→ **WHAT YOU NEED TO DO**
List each line of the data in which the string "contains" appears.
_____
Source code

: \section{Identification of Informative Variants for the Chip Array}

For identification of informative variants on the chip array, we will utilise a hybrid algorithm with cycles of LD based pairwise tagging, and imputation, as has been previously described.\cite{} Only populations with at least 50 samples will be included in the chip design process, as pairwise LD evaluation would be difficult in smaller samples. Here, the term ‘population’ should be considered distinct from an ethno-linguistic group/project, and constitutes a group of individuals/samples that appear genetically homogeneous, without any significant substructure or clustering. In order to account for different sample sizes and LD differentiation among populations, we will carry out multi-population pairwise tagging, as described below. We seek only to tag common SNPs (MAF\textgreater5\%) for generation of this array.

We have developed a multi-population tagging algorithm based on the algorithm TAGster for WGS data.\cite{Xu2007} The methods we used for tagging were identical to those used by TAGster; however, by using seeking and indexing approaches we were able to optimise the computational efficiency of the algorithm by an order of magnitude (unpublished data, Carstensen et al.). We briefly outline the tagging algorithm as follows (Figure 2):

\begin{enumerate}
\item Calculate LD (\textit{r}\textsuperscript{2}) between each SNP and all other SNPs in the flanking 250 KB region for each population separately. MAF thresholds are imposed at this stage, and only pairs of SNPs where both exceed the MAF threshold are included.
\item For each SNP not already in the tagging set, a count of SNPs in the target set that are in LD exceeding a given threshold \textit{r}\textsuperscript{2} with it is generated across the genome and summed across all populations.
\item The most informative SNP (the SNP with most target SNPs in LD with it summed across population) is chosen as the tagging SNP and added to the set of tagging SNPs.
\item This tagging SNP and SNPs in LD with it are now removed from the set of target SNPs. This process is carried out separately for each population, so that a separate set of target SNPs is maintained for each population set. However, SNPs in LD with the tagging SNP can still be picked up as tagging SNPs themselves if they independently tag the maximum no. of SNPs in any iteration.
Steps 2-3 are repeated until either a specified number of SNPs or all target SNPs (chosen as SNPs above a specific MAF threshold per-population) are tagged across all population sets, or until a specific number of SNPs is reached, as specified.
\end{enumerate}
_____
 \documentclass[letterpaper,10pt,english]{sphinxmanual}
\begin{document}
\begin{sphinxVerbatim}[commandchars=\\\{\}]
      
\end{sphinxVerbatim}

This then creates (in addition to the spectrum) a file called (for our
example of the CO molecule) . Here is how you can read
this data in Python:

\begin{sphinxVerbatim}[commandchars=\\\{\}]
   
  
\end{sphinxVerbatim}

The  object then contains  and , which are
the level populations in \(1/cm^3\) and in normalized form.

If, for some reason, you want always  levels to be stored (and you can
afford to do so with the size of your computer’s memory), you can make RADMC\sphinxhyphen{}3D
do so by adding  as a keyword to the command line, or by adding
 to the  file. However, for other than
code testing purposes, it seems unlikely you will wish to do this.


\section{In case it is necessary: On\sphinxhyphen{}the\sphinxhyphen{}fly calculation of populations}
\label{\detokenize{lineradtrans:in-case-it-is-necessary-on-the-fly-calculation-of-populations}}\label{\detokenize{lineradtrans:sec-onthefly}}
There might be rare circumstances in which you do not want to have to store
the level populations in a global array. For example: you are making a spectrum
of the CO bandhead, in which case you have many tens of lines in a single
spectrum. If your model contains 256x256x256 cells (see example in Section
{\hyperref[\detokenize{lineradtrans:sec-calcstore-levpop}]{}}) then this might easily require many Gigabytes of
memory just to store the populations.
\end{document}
_____
→ **SOLUTION TO THIS TASK**
The  object then contains  and , which are
spectrum. If your model contains 256x256x256 cells (see example in Section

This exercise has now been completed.